It’s another Monday morning in Los Angeles. I scroll through Instagram while waiting for my coffee to brew and see the usual pics: the selfies, the no filter, the food porn, etc. My friends complain that Instagram pics are always obnoxious and irritating. These pics never irritated me… until one day, a certain trend erupted: juice cleanses. All of a sudden, everyone started instagramming about their juice cleanse diet.
#Juicing #Cleanse #Detox #FreshStart #HealthyLiving #Diet
#NoPainNoGain #ReFresh #ByeByeToxins #IHaveNoIdeaWhatI’mDoing
Why am I so vehemently against juice cleanses? They’re complete and utter nonsense. That’s why.
People go through with these cleanses to lose weight, detox their bodies, and absorb nutrients that they don’t obtain from their normal diets. These seem like sound reasons to go through with a diet. Now let me ask you, can you tell me how a juice cleanse actually delivers all that it promises? I’ve posed this question to numerous people when they’re on a cleanse and their answers are always something along the lines of “Umm, the company that makes it told me it works and my friends are doing it…I think it’s a good idea.”
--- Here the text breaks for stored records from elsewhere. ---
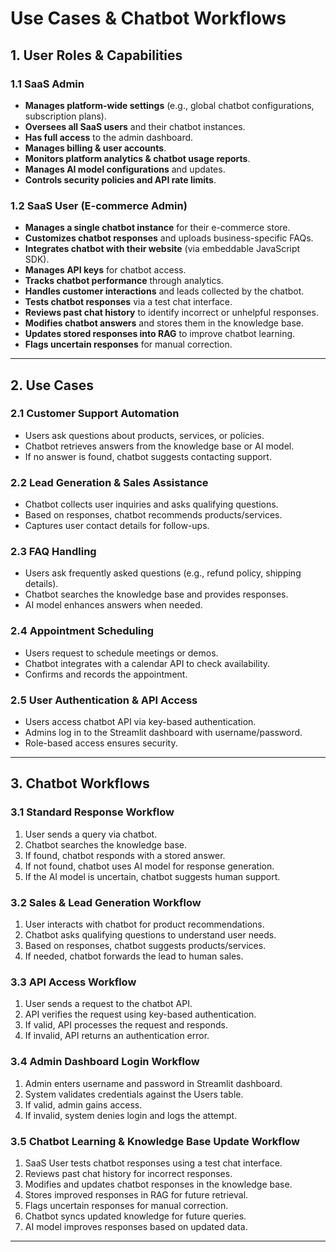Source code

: # **Use Cases & Chatbot Workflows**

## **1. User Roles & Capabilities**

### **1.1 SaaS Admin**
- **Manages platform-wide settings** (e.g., global chatbot configurations, subscription plans).
- **Oversees all SaaS users** and their chatbot instances.
- **Has full access** to the admin dashboard.
- **Manages billing & user accounts**.
- **Monitors platform analytics & chatbot usage reports**.
- **Manages AI model configurations** and updates.
- **Controls security policies and API rate limits**.

### **1.2 SaaS User (E-commerce Admin)**
- **Manages a single chatbot instance** for their e-commerce store.
- **Customizes chatbot responses** and uploads business-specific FAQs.
- **Integrates chatbot with their website** (via embeddable JavaScript SDK).
- **Manages API keys** for chatbot access.
- **Tracks chatbot performance** through analytics.
- **Handles customer interactions** and leads collected by the chatbot.
- **Tests chatbot responses** via a test chat interface.
- **Reviews past chat history** to identify incorrect or unhelpful responses.
- **Modifies chatbot answers** and stores them in the knowledge base.
- **Updates stored responses into RAG** to improve chatbot learning.
- **Flags uncertain responses** for manual correction.

---

## **2. Use Cases**

### **2.1 Customer Support Automation**
- Users ask questions about products, services, or policies.
- Chatbot retrieves answers from the knowledge base or AI model.
- If no answer is found, chatbot suggests contacting support.

### **2.2 Lead Generation & Sales Assistance**
- Chatbot collects user inquiries and asks qualifying questions.
- Based on responses, chatbot recommends products/services.
- Captures user contact details for follow-ups.

### **2.3 FAQ Handling**
- Users ask frequently asked questions (e.g., refund policy, shipping details).
- Chatbot searches the knowledge base and provides responses.
- AI model enhances answers when needed.

### **2.4 Appointment Scheduling**
- Users request to schedule meetings or demos.
- Chatbot integrates with a calendar API to check availability.
- Confirms and records the appointment.

### **2.5 User Authentication & API Access**
- Users access chatbot API via key-based authentication.
- Admins log in to the Streamlit dashboard with username/password.
- Role-based access ensures security.

---

## **3. Chatbot Workflows**

### **3.1 Standard Response Workflow**
1. User sends a query via chatbot.
2. Chatbot searches the knowledge base.
3. If found, chatbot responds with a stored answer.
4. If not found, chatbot uses AI model for response generation.
5. If the AI model is uncertain, chatbot suggests human support.

### **3.2 Sales & Lead Generation Workflow**
1. User interacts with chatbot for product recommendations.
2. Chatbot asks qualifying questions to understand user needs.
3. Based on responses, chatbot suggests products/services.
4. If needed, chatbot forwards the lead to human sales.

### **3.3 API Access Workflow**
1. User sends a request to the chatbot API.
2. API verifies the request using key-based authentication.
3. If valid, API processes the request and responds.
4. If invalid, API returns an authentication error.

### **3.4 Admin Dashboard Login Workflow**
1. Admin enters username and password in Streamlit dashboard.
2. System validates credentials against the Users table.
3. If valid, admin gains access.
4. If invalid, system denies login and logs the attempt.

### **3.5 Chatbot Learning & Knowledge Base Update Workflow**
1. SaaS User tests chatbot responses using a test chat interface.
2. Reviews past chat history for incorrect responses.
3. Modifies and updates chatbot responses in the knowledge base.
4. Stores improved responses in RAG for future retrieval.
5. Flags uncertain responses for manual correction.
6. Chatbot syncs updated knowledge for future queries.
7. AI model improves responses based on updated data.

---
So, your reasoning is that someone told you to and a bunch of other people are doing it too? Do you remember what happened the last time a bunch of people drank something because someone else told them to? It was the Jonestown cult massacre of 1978 when 900 people drank cyanide laced Kool Aid and died. Hope that puts it into perspective.
The makers of juice cleanses tout lofty claims: weight loss, detoxifying the body, mental clarity, improved digestion, the list goes on. I must admit, it’s a seductive and appealing concept. All you do is drink juice numbered 1-6 each day. They took all the hard work out of dieting. No cooking, no food prep, nothing. Just pop open the fridge, drink your meal, and lose weight. Who wouldn’t want to reach for a miracle button like this?
During the cleanse, your caloric intake is at a mere 1,000-1,200 calories per day, consisting of fruit and vegetable juice. There is also an occasional nut milk thrown in for a small dose of fat and protein, but besides that it’s just fruit and veggie juice. It’s essentially a starvation diet.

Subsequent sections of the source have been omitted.